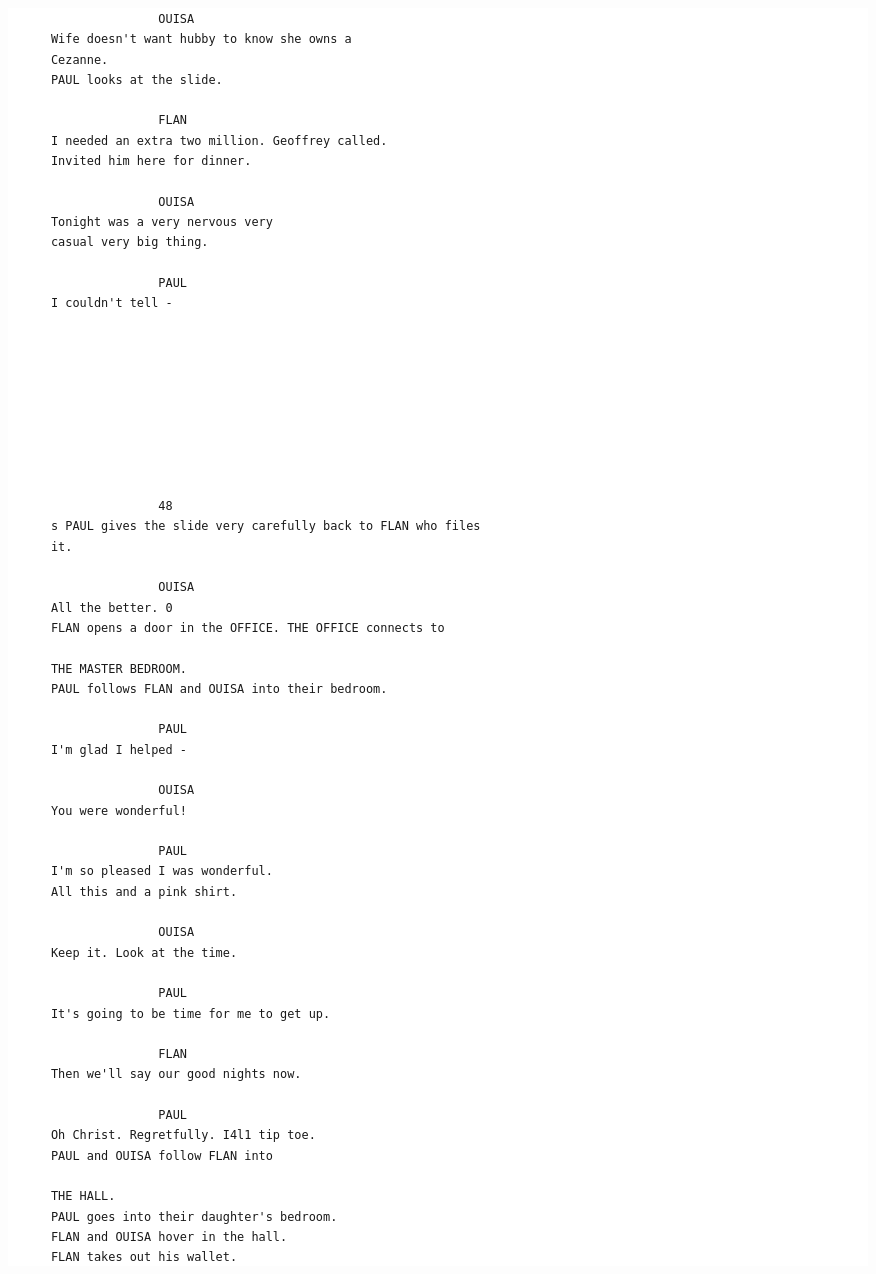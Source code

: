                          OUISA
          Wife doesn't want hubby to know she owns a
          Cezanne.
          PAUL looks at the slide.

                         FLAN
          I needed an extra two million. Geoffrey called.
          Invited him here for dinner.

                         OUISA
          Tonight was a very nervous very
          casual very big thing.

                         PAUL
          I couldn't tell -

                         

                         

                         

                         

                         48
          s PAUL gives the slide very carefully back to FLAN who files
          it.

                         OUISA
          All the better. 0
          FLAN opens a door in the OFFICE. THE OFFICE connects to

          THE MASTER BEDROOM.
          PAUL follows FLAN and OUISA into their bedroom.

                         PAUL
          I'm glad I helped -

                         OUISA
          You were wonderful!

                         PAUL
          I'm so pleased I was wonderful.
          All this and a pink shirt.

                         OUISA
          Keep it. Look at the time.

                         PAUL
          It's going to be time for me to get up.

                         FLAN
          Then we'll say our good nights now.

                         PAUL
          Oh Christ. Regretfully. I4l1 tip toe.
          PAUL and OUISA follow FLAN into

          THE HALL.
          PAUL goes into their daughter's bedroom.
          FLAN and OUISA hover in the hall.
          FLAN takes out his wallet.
* * *
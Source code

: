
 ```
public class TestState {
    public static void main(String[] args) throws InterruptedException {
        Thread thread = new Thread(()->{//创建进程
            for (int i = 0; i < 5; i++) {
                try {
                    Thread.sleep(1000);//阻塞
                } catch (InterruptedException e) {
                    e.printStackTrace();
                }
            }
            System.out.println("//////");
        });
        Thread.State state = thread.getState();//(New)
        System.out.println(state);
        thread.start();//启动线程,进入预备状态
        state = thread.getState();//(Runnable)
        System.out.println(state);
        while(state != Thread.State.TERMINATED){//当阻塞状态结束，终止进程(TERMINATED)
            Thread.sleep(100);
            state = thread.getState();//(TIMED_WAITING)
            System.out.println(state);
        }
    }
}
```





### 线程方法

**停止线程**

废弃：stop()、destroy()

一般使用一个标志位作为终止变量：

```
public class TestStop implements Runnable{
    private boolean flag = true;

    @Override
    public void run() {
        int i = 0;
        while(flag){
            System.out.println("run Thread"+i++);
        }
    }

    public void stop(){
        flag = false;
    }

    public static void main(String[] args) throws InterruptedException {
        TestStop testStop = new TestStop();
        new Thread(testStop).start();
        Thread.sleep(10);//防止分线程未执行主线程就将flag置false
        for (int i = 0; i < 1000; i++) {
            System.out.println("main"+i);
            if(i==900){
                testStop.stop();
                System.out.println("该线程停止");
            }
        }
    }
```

What the exercise asks
Based on the entries above, please count how many lines contain the string "getState", and reply with the figure only.

Solution
3